▶ Provided records:
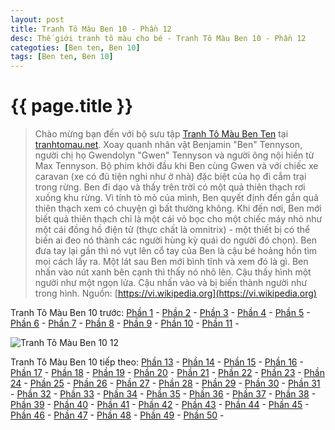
 ```yaml
---
layout: post
title: Tranh Tô Màu Ben 10 - Phần 12
desc: Thế giới tranh tô màu cho bé - Tranh Tô Màu Ben 10 - Phần 12
categoties: [Ben ten, Ben 10]
tags: [Ben ten, Ben 10]
---
```

{{ page.title }}
================
> Chào mừng bạn đến với bộ sưu tập [Tranh Tô Màu Ben Ten](http://tranhtomau.net/) tại [tranhtomau.net](http://tranhtomau.net/). Xoay quanh nhân vật Benjamin "Ben" Tennyson, người chị họ Gwendolyn "Gwen" Tennyson và người ông nội hiền từ Max Tennyson. Bộ phim khởi đầu khi Ben cùng Gwen và với chiếc xe caravan (xe có đủ tiện nghi như ở nhà) đặc biệt của họ đi cắm trại trong rừng. Ben đi dạo và thấy trên trời có một quả thiên thạch rơi xuống khu rừng. Vì tính tò mò của mình, Ben quyết định đến gần quả thiên thạch xem có chuyện gì bất thường không. Khi đến nơi, Ben mới biết quả thiên thạch chỉ là một cái vỏ bọc cho một chiếc máy nhỏ như một cái đồng hồ điện tử (thực chất là omnitrix) - một thiết bị có thể biến ai đeo nó thành các người hùng kỳ quái do người đó chọn). Ben đưa tay lại gần thì nó vụt lên cổ tay của Ben là cậu bé hoảng hồn tìm mọi cách lấy ra. Một lát sau Ben mới bình tĩnh và xem đó là gì. Ben nhấn vào nút xanh bên cạnh thì thấy nó nhô lên. Cậu thấy hình một người như một ngọn lửa. Cậu nhấn vào và bị biến thành người như trong hình. Nguồn: [https://vi.wikipedia.org](https://vi.wikipedia.org)

Tranh Tô Màu Ben 10 trước: [Phần 1](http://tranhtomau.net/2018/05/14/Tranh-To-Mau-Ben-Ten-phan-1.html) - [Phần 2](http://tranhtomau.net/2018/05/14/Tranh-To-Mau-Ben-Ten-phan-2.html) - [Phần 3](http://tranhtomau.net/2018/05/14/Tranh-To-Mau-Ben-Ten-phan-3.html) - [Phần 4](http://tranhtomau.net/2018/05/14/Tranh-To-Mau-Ben-Ten-phan-4.html) - [Phần 5](http://tranhtomau.net/2018/05/14/Tranh-To-Mau-Ben-Ten-phan-5.html) - [Phần 6](http://tranhtomau.net/2018/05/14/Tranh-To-Mau-Ben-Ten-phan-6.html) - [Phần 7](http://tranhtomau.net/2018/05/14/Tranh-To-Mau-Ben-Ten-phan-7.html) - [Phần 8](http://tranhtomau.net/2018/05/14/Tranh-To-Mau-Ben-Ten-phan-8.html) - [Phần 9](http://tranhtomau.net/2018/05/14/Tranh-To-Mau-Ben-Ten-phan-9.html) - [Phần 10](http://tranhtomau.net/2018/05/14/Tranh-To-Mau-Ben-Ten-phan-10.html) - [Phần 11](http://tranhtomau.net/2018/05/14/Tranh-To-Mau-Ben-Ten-phan-11.html) - 

<script async src="//pagead2.googlesyndication.com/pagead/js/adsbygoogle.js"></script><!-- TextAds-Responsive --><ins class="adsbygoogle" style="display:block" data-ad-client="ca-pub-6753140515841889" data-ad-slot="9811874670" data-ad-format="auto"></ins><script> (adsbygoogle = window.adsbygoogle || []).push({}); </script>

![Tranh Tô Màu Ben 10 12](http://tranhtomau.net/img1/Tranh-To-Mau-Ben-Ten%20(12).jpg "Tranh Tô Màu Ben 10 12")

<script async src="//pagead2.googlesyndication.com/pagead/js/adsbygoogle.js"></script><!-- TextAds-Responsive --><ins class="adsbygoogle" style="display:block" data-ad-client="ca-pub-6753140515841889" data-ad-slot="9811874670" data-ad-format="auto"></ins><script> (adsbygoogle = window.adsbygoogle || []).push({}); </script>

Tranh Tô Màu Ben 10 tiếp theo: [Phần 13](http://tranhtomau.net/2018/05/14/Tranh-To-Mau-Ben-Ten-phan-13.html) - [Phần 14](http://tranhtomau.net/2018/05/14/Tranh-To-Mau-Ben-Ten-phan-14.html) - [Phần 15](http://tranhtomau.net/2018/05/14/Tranh-To-Mau-Ben-Ten-phan-15.html) - [Phần 16](http://tranhtomau.net/2018/05/14/Tranh-To-Mau-Ben-Ten-phan-16.html) - [Phần 17](http://tranhtomau.net/2018/05/14/Tranh-To-Mau-Ben-Ten-phan-17.html) - [Phần 18](http://tranhtomau.net/2018/05/14/Tranh-To-Mau-Ben-Ten-phan-18.html) - [Phần 19](http://tranhtomau.net/2018/05/14/Tranh-To-Mau-Ben-Ten-phan-19.html) - [Phần 20](http://tranhtomau.net/2018/05/14/Tranh-To-Mau-Ben-Ten-phan-20.html) - [Phần 21](http://tranhtomau.net/2018/05/14/Tranh-To-Mau-Ben-Ten-phan-21.html) - [Phần 22](http://tranhtomau.net/2018/05/14/Tranh-To-Mau-Ben-Ten-phan-22.html) - [Phần 23](http://tranhtomau.net/2018/05/14/Tranh-To-Mau-Ben-Ten-phan-23.html) - [Phần 24](http://tranhtomau.net/2018/05/14/Tranh-To-Mau-Ben-Ten-phan-24.html) - [Phần 25](http://tranhtomau.net/2018/05/14/Tranh-To-Mau-Ben-Ten-phan-25.html) - [Phần 26](http://tranhtomau.net/2018/05/14/Tranh-To-Mau-Ben-Ten-phan-26.html) - [Phần 27](http://tranhtomau.net/2018/05/14/Tranh-To-Mau-Ben-Ten-phan-27.html) - [Phần 28](http://tranhtomau.net/2018/05/14/Tranh-To-Mau-Ben-Ten-phan-28.html) - [Phần 29](http://tranhtomau.net/2018/05/14/Tranh-To-Mau-Ben-Ten-phan-29.html) - [Phần 30](http://tranhtomau.net/2018/05/14/Tranh-To-Mau-Ben-Ten-phan-30.html) - [Phần 31](http://tranhtomau.net/2018/05/14/Tranh-To-Mau-Ben-Ten-phan-31.html) - [Phần 32](http://tranhtomau.net/2018/05/14/Tranh-To-Mau-Ben-Ten-phan-32.html) - [Phần 33](http://tranhtomau.net/2018/05/14/Tranh-To-Mau-Ben-Ten-phan-33.html) - [Phần 34](http://tranhtomau.net/2018/05/14/Tranh-To-Mau-Ben-Ten-phan-34.html) - [Phần 35](http://tranhtomau.net/2018/05/14/Tranh-To-Mau-Ben-Ten-phan-35.html) - [Phần 36](http://tranhtomau.net/2018/05/14/Tranh-To-Mau-Ben-Ten-phan-36.html) - [Phần 37](http://tranhtomau.net/2018/05/14/Tranh-To-Mau-Ben-Ten-phan-37.html) - [Phần 38](http://tranhtomau.net/2018/05/14/Tranh-To-Mau-Ben-Ten-phan-38.html) - [Phần 39](http://tranhtomau.net/2018/05/14/Tranh-To-Mau-Ben-Ten-phan-39.html) - [Phần 40](http://tranhtomau.net/2018/05/14/Tranh-To-Mau-Ben-Ten-phan-40.html) - [Phần 41](http://tranhtomau.net/2018/05/14/Tranh-To-Mau-Ben-Ten-phan-41.html) - [Phần 42](http://tranhtomau.net/2018/05/14/Tranh-To-Mau-Ben-Ten-phan-42.html) - [Phần 43](http://tranhtomau.net/2018/05/14/Tranh-To-Mau-Ben-Ten-phan-43.html) - [Phần 44](http://tranhtomau.net/2018/05/14/Tranh-To-Mau-Ben-Ten-phan-44.html) - [Phần 45](http://tranhtomau.net/2018/05/14/Tranh-To-Mau-Ben-Ten-phan-45.html) - [Phần 46](http://tranhtomau.net/2018/05/14/Tranh-To-Mau-Ben-Ten-phan-46.html) - [Phần 47](http://tranhtomau.net/2018/05/14/Tranh-To-Mau-Ben-Ten-phan-47.html) - [Phần 48](http://tranhtomau.net/2018/05/14/Tranh-To-Mau-Ben-Ten-phan-48.html) - [Phần 49](http://tranhtomau.net/2018/05/14/Tranh-To-Mau-Ben-Ten-phan-49.html) - [Phần 50](http://tranhtomau.net/2018/05/14/Tranh-To-Mau-Ben-Ten-phan-50.html) -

▶ Work order: Nothing but an exact copy belongs in the answer: the lines from the top of the records through the line containing "Chào mừng bạn", minus the pictures.

▶ Reply to the exercise:
 ```yaml
---
layout: post
title: Tranh Tô Màu Ben 10 - Phần 12
desc: Thế giới tranh tô màu cho bé - Tranh Tô Màu Ben 10 - Phần 12
categoties: [Ben ten, Ben 10]
tags: [Ben ten, Ben 10]
---
```

{{ page.title }}
================
> Chào mừng bạn đến với bộ sưu tập [Tranh Tô Màu Ben Ten](http://tranhtomau.net/) tại [tranhtomau.net](http://tranhtomau.net/). Xoay quanh nhân vật Benjamin "Ben" Tennyson, người chị họ Gwendolyn "Gwen" Tennyson và người ông nội hiền từ Max Tennyson. Bộ phim khởi đầu khi Ben cùng Gwen và với chiếc xe caravan (xe có đủ tiện nghi như ở nhà) đặc biệt của họ đi cắm trại trong rừng. Ben đi dạo và thấy trên trời có một quả thiên thạch rơi xuống khu rừng. Vì tính tò mò của mình, Ben quyết định đến gần quả thiên thạch xem có chuyện gì bất thường không. Khi đến nơi, Ben mới biết quả thiên thạch chỉ là một cái vỏ bọc cho một chiếc máy nhỏ như một cái đồng hồ điện tử (thực chất là omnitrix) - một thiết bị có thể biến ai đeo nó thành các người hùng kỳ quái do người đó chọn). Ben đưa tay lại gần thì nó vụt lên cổ tay của Ben là cậu bé hoảng hồn tìm mọi cách lấy ra. Một lát sau Ben mới bình tĩnh và xem đó là gì. Ben nhấn vào nút xanh bên cạnh thì thấy nó nhô lên. Cậu thấy hình một người như một ngọn lửa. Cậu nhấn vào và bị biến thành người như trong hình. Nguồn: [https://vi.wikipedia.org](https://vi.wikipedia.org)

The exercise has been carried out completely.